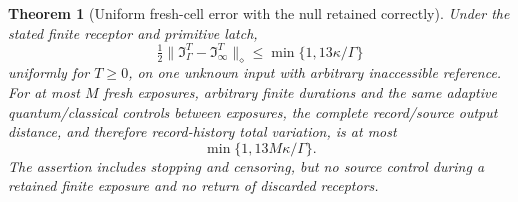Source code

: \documentclass[11pt,oneside,openany]{book}
\newtheorem{theorem}{Theorem}[chapter]
\theoremstyle{definition}
\theoremstyle{remark}\newtheorem{remark}[theorem]{Remark}
\begin{document}
\begin{theorem}[Uniform fresh-cell error with the null retained correctly]
\label{det:thirteen}
Under the stated finite receptor and primitive latch,
\begin{equation}
 \tfrac12\|\mathfrak I_\Gamma^T-
                   \mathfrak I_\infty^T\|_\diamond
       \le\min\{1,13\kappa/\Gamma\}             \label{det:thirteen-bound}
\end{equation}
uniformly for $T\ge0$, on one unknown input with arbitrary inaccessible
reference. For at most $M$ fresh exposures, arbitrary finite durations
and the same adaptive quantum/classical controls between exposures,
the complete record/source output distance, and therefore record-history
total variation, is at most
\begin{equation}
 \min\{1,13M\kappa/\Gamma\}.                  \label{det:thirteen-network}
\end{equation}
The assertion includes stopping and censoring, but no source control
during a retained finite exposure and no return of discarded receptors.
\end{theorem}
\end{document}
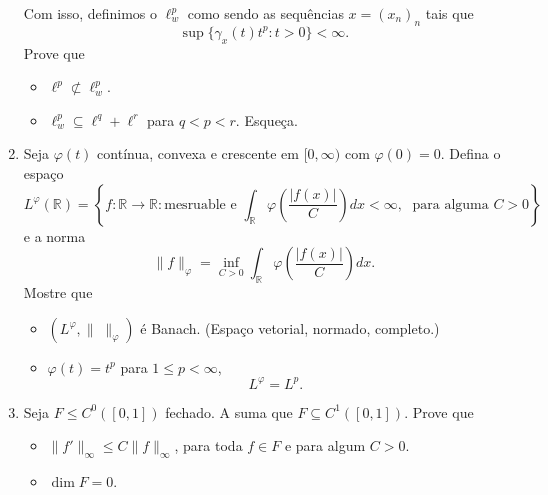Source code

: \documentclass[portuguese]{article}
\theoremstyle{definition}
\newcommand{\R}{\mathbb{R}}
\begin{document}
\begin{enumerate}
\begin{itemize}
	\end{itemize}
	Com isso, definimos o $\ell_w^p$ como sendo as sequências $x=(x_n)_n$ tais que
	\[\sup\{\gamma_x(t)t^p:t>0\}<\infty.\]
	Prove que
	\begin{itemize}
		\item $\ell^p\not\subset\ell^p_w$.
		\item $\ell^p_w\subseteq\ell^q+\ell^r$ para $q<p<r$. {\color{orange}Esqueça.}
	\end{itemize}
	\item Seja $\varphi(t)$ contínua, convexa e crescente em $[0,\infty)$ com $\varphi(0)=0$. Defina o espaço
	\[L^\varphi(\R)=\left\{f:\R\to\R:\text{mesruable e }\int_\R\varphi\left(\frac{|f(x)|}{C}\right)dx<\infty,\;\text{ para alguma } C>0\right\}\]
	e a norma
	\[\|f\|_\varphi=\inf_{C>0}\int_\R\varphi\left(\frac{|f(x)|}{C}\right)dx.\]
	Mostre que
	\begin{itemize}
		\item $(L^\varphi,\|\;\|_\varphi)$ é Banach. (Espaço vetorial, normado, completo.)
		\item $\varphi(t)=t^p$ para $1\leq p<\infty$,
		\[L^\varphi=L^p.\]
	\end{itemize}
	\item Seja $F\leq C^0([0,1])$ fechado. A suma que $F\subseteq C^1([0,1])$. Prove que
	\begin{itemize}
		\item $\|f'\|_\infty\leq C\|f\|_\infty$, para toda $f\in F$ e para algum $C>0$.
		\item $\dim F=0$.
	\end{itemize}
\end{enumerate}
\end{document}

▶ PROBLEM REQUIREMENTS:
Output the material word for word, omitting its pictures.

▶ OUTPUT FOR THIS TASK:
Source code

: \documentclass[11pt,oneside,openany]{book}
\newtheorem{theorem}{Theorem}[chapter]
\theoremstyle{definition}
\theoremstyle{remark}\newtheorem{remark}[theorem]{Remark}
\begin{document}
\begin{theorem}[Uniform fresh-cell error with the null retained correctly]
\label{det:thirteen}
Under the stated finite receptor and primitive latch,
\begin{equation}
 \tfrac12\|\mathfrak I_\Gamma^T-
                   \mathfrak I_\infty^T\|_\diamond
       \le\min\{1,13\kappa/\Gamma\}             \label{det:thirteen-bound}
\end{equation}
uniformly for $T\ge0$, on one unknown input with arbitrary inaccessible
reference. For at most $M$ fresh exposures, arbitrary finite durations
and the same adaptive quantum/classical controls between exposures,
the complete record/source output distance, and therefore record-history
total variation, is at most
\begin{equation}
 \min\{1,13M\kappa/\Gamma\}.                  \label{det:thirteen-network}
\end{equation}
The assertion includes stopping and censoring, but no source control
during a retained finite exposure and no return of discarded receptors.
\end{theorem}
\end{document}
Source code

: \documentclass[portuguese]{article}
\theoremstyle{definition}
\newcommand{\R}{\mathbb{R}}
\begin{document}
\begin{enumerate}
\begin{itemize}
	\end{itemize}
	Com isso, definimos o $\ell_w^p$ como sendo as sequências $x=(x_n)_n$ tais que
	\[\sup\{\gamma_x(t)t^p:t>0\}<\infty.\]
	Prove que
	\begin{itemize}
		\item $\ell^p\not\subset\ell^p_w$.
		\item $\ell^p_w\subseteq\ell^q+\ell^r$ para $q<p<r$. {\color{orange}Esqueça.}
	\end{itemize}
	\item Seja $\varphi(t)$ contínua, convexa e crescente em $[0,\infty)$ com $\varphi(0)=0$. Defina o espaço
	\[L^\varphi(\R)=\left\{f:\R\to\R:\text{mesruable e }\int_\R\varphi\left(\frac{|f(x)|}{C}\right)dx<\infty,\;\text{ para alguma } C>0\right\}\]
	e a norma
	\[\|f\|_\varphi=\inf_{C>0}\int_\R\varphi\left(\frac{|f(x)|}{C}\right)dx.\]
	Mostre que
	\begin{itemize}
		\item $(L^\varphi,\|\;\|_\varphi)$ é Banach. (Espaço vetorial, normado, completo.)
		\item $\varphi(t)=t^p$ para $1\leq p<\infty$,
		\[L^\varphi=L^p.\]
	\end{itemize}
	\item Seja $F\leq C^0([0,1])$ fechado. A suma que $F\subseteq C^1([0,1])$. Prove que
	\begin{itemize}
		\item $\|f'\|_\infty\leq C\|f\|_\infty$, para toda $f\in F$ e para algum $C>0$.
		\item $\dim F=0$.
	\end{itemize}
\end{enumerate}
\end{document}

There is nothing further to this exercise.